**Activity**
Check each line of the data for the string "with". Report how many have it, and give nothing else.

**Records provided**
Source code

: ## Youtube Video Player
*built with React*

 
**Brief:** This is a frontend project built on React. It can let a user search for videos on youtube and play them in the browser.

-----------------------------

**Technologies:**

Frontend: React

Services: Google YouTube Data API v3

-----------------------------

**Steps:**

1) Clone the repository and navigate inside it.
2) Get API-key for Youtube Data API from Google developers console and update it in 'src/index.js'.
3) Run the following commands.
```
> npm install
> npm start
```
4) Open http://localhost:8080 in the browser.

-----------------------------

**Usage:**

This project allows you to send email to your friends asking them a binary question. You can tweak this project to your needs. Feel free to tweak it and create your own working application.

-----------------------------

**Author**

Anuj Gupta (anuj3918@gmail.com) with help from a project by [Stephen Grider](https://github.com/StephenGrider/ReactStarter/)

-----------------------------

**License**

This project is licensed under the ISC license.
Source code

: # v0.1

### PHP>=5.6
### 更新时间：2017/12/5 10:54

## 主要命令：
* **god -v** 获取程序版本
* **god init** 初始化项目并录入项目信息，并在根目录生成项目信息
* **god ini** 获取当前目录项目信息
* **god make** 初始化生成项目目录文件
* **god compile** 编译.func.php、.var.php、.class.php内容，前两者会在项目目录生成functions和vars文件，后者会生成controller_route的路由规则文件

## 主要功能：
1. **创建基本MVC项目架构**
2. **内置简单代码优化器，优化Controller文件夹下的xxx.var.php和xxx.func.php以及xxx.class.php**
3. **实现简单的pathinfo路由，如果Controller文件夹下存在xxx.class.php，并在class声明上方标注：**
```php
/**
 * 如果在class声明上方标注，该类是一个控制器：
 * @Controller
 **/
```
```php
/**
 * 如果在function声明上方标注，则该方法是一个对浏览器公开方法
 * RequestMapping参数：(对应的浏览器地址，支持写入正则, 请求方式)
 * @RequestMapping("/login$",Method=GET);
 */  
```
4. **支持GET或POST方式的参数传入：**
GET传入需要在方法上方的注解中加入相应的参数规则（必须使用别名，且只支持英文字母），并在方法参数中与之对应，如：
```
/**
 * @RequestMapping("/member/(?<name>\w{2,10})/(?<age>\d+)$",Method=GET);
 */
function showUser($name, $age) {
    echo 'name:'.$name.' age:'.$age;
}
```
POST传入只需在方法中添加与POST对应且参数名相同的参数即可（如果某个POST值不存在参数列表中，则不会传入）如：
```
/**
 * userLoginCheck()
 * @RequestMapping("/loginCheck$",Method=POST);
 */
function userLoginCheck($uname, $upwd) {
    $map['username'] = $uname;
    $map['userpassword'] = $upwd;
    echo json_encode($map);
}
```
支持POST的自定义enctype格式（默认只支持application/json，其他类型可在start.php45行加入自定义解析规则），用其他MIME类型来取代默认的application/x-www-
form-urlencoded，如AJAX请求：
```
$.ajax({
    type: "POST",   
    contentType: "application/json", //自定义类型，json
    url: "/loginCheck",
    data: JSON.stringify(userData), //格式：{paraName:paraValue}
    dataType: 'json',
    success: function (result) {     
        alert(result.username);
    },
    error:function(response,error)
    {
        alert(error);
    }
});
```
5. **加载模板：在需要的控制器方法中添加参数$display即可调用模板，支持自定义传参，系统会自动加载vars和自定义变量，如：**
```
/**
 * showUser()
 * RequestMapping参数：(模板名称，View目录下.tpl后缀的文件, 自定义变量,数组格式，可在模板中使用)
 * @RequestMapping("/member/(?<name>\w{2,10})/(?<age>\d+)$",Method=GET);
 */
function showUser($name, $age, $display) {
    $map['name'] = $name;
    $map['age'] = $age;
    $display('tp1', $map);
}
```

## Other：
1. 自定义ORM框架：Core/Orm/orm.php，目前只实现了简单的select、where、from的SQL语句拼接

**Result for this task**
2